Mayor of London Boris Johnson visited Elephant & Castle on Sunday to address the Latin American community so we asked for a progress report on the removal of the southern roundabout.
When Boris Johnson surveyed the Elephant & Castle's southern roundabout as he prepared to cycle away, the London SE1 website took the opportunity to ask the Mayor when he would sign off the much-delayed proposals to remodel the junction to provide surface-level pedestrian crossings.
Mr Johnson chuckled knowingly and replied with a grin: "Watch this space".
Just before Christmas Mr Johnson told the London Assembly that he expected Transport for London and Southwark Council to reach agreement about the future of the road junction some time in Spring 2009.
The Mayor took to the road just outside the Metropolitan Tabernacle. Last November he was quizzed at a City Hall meeting by London Assembly member Val Shawcross who pressed the Mayor on the cycle accident statistics for the two junctions at the Elephant & Castle and the link road in between.

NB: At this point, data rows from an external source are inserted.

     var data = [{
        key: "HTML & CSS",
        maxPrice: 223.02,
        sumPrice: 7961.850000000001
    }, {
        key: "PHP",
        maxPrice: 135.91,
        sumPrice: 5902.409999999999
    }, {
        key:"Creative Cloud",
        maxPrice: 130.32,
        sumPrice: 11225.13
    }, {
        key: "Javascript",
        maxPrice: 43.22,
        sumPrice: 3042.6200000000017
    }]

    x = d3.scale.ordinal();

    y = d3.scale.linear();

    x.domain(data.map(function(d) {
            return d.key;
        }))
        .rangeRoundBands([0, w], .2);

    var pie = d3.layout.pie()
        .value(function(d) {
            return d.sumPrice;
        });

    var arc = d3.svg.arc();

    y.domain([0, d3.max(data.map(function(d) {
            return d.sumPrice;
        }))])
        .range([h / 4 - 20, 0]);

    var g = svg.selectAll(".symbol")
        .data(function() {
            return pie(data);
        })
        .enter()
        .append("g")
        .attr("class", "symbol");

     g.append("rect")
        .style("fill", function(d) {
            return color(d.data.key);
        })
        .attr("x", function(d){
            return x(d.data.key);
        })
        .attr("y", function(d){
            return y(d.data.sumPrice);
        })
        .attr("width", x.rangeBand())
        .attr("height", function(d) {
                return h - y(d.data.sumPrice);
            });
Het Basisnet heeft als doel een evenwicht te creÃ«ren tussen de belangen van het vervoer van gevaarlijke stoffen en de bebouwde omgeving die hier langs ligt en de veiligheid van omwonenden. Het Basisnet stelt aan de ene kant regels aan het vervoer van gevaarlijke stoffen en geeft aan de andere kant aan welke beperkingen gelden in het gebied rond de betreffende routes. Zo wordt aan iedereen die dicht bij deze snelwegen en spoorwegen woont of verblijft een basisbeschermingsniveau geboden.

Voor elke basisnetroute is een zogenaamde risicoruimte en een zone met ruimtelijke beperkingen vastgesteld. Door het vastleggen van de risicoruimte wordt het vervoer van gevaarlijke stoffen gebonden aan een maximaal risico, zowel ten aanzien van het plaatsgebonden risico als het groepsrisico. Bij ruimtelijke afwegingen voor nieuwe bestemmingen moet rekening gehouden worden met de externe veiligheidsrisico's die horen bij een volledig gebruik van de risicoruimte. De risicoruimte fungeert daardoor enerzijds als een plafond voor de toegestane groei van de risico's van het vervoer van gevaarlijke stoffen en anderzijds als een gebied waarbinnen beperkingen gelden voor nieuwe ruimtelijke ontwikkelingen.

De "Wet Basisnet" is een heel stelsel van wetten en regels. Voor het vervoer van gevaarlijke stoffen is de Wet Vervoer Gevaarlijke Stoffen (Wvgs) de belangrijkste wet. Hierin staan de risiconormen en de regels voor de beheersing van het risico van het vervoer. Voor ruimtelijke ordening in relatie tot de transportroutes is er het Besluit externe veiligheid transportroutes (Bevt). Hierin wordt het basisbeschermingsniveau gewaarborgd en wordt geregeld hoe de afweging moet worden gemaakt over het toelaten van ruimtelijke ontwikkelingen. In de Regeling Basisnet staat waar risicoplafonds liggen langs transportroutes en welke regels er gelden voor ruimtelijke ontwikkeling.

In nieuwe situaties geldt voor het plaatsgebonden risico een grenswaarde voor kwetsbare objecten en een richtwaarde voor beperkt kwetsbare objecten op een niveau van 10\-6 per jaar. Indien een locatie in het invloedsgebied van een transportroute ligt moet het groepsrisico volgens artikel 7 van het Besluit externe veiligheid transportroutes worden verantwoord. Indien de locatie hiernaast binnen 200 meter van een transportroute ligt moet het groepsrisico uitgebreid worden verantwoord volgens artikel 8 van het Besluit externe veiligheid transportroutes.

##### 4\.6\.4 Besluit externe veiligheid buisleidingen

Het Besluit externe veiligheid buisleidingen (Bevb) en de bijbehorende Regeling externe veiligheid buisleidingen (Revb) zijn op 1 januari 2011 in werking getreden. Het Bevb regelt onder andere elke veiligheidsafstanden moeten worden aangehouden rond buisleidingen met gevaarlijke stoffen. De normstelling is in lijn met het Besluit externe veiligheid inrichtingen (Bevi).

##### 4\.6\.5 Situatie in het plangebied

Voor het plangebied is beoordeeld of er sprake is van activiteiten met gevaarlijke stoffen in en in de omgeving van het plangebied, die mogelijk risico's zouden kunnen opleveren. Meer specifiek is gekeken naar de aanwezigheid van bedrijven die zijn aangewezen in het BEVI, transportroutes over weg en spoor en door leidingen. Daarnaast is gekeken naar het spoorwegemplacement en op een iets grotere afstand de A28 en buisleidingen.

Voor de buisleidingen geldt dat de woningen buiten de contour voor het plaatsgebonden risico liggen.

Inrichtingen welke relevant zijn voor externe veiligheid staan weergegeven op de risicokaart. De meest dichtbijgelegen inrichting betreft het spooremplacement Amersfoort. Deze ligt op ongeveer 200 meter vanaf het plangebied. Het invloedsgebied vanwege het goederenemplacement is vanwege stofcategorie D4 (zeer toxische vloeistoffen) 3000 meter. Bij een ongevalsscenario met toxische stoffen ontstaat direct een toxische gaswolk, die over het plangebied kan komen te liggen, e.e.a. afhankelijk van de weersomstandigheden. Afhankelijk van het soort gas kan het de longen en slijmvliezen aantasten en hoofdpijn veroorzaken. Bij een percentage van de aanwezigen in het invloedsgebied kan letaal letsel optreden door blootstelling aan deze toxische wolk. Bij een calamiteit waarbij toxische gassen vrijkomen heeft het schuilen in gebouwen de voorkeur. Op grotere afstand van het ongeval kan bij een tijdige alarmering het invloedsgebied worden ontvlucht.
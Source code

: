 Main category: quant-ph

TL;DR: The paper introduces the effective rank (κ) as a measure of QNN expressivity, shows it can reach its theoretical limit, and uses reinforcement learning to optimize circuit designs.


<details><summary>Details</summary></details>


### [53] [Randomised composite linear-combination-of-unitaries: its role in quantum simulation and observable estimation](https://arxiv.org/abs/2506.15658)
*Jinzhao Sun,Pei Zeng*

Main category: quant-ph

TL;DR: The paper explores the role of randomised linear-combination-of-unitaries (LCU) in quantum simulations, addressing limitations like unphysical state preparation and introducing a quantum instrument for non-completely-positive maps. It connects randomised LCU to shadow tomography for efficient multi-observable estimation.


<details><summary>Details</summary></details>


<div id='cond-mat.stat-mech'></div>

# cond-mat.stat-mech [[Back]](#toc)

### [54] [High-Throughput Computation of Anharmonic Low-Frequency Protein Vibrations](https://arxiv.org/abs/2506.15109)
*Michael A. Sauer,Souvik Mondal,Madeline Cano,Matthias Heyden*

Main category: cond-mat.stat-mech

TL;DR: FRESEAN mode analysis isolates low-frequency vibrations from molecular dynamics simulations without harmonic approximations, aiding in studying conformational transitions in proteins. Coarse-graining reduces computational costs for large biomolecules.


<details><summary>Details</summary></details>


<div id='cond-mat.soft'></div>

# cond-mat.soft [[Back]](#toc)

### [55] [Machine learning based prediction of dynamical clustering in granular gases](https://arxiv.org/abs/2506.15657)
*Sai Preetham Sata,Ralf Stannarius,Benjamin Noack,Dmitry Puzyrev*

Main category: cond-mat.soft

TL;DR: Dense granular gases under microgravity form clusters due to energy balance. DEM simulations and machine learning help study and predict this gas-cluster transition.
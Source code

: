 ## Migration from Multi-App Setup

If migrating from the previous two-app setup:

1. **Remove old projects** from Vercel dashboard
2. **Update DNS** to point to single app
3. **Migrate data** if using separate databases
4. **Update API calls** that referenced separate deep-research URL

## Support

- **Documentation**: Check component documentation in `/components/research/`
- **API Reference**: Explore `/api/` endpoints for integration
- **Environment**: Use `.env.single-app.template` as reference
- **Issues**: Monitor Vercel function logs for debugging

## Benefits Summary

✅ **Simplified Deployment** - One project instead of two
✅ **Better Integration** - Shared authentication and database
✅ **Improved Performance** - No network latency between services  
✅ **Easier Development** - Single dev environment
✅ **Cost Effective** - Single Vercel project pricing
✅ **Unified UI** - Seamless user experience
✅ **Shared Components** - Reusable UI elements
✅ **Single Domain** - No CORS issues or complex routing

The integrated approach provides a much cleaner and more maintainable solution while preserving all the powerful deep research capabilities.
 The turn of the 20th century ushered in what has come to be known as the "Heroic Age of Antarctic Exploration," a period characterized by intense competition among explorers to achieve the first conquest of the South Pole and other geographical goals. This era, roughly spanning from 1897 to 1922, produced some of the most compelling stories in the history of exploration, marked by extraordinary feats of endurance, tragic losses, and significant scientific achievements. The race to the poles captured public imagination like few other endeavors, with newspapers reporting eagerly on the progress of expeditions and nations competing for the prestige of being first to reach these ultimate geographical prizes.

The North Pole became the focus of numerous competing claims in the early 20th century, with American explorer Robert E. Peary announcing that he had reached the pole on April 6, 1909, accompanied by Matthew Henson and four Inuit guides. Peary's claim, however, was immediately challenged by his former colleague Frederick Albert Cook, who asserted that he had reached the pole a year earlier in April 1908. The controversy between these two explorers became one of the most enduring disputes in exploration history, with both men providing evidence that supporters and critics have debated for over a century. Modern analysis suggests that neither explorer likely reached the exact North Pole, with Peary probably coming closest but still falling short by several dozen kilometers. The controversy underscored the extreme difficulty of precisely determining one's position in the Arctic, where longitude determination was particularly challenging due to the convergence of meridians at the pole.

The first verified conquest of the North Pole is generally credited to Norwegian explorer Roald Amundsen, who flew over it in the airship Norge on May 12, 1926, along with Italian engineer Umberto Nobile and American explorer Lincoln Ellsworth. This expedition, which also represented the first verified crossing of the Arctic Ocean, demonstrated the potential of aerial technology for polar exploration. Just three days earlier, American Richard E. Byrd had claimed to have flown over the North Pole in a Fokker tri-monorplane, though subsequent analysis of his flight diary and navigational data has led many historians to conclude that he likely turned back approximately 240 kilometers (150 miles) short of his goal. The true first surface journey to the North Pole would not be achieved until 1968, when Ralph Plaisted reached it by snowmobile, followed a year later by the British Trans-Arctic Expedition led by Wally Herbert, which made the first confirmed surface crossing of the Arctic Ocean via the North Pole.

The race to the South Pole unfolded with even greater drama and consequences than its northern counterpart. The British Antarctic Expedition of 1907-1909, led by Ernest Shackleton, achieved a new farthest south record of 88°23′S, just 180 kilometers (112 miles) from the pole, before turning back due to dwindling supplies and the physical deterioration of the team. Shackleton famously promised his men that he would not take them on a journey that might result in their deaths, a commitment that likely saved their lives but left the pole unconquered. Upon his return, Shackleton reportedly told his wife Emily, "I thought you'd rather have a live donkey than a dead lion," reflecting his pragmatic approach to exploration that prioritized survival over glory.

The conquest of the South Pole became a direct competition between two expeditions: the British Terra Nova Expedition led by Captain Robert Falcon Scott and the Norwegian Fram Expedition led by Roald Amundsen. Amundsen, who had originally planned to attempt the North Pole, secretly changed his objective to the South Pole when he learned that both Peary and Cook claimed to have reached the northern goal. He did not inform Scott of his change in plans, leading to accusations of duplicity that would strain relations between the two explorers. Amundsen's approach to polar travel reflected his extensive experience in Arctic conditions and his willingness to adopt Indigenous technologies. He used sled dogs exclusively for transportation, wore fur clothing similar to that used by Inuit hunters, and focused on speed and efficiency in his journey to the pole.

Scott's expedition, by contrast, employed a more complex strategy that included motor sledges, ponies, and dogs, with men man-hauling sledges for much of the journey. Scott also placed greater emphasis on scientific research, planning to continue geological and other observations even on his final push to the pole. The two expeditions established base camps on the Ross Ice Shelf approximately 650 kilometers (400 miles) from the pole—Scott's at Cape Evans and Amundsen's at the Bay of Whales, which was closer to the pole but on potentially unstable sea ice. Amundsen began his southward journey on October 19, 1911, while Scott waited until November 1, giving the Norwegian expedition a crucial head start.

Boris Johnson was at the Elephant & Castle Leisure Centre on Sunday to address 2,000 members of London's Latin American community.
He had attended a pre-election hustings meeting with other mayoral candidates in late April 2008 and had promised to make another visit if elected.
The Mayor received a rapturous welcome and thrilled the crowd by peppering his speech with a few Spanish phrases. He was rewarded with a standing ovation at the end of his address.
Mr Johnson described himself as "a fervent admirer of Latin American and Ibero-American culture".
He avoided any direct reference to the Elephant & Castle regeneration – which could squeeze out small Latin American businesses from the area – and instead fell back on a familiar litany including his extension of the validity of the Freedom Pass, Crossrail, the London Tideway Tunnel sewer and support for the London Living Wage.
The Mayor also reiterated his controversial support for an amnesty for illegal immigrants.
"It's not because I want to encourage people to break the law, but I want to help people who may have been here for a very long time with uncertainty to regularise their position, to take part in the economy and to pay their taxes like everybody else."
Mr Johnson was introduced by journalist Isaac Bigio who referred to a proposal aired during the mayoral election campaign to make Elephant & Castle the city's Latin quarter along the lines of Chinatown.
The meeting was also addressed by Edmundo Ravelo, pastor of the Comunidad Cristiana de Londres which holds its Sunday services in the Elephant & Castle Leisure Centre, and his son, David Ravelo, the church's youth leader.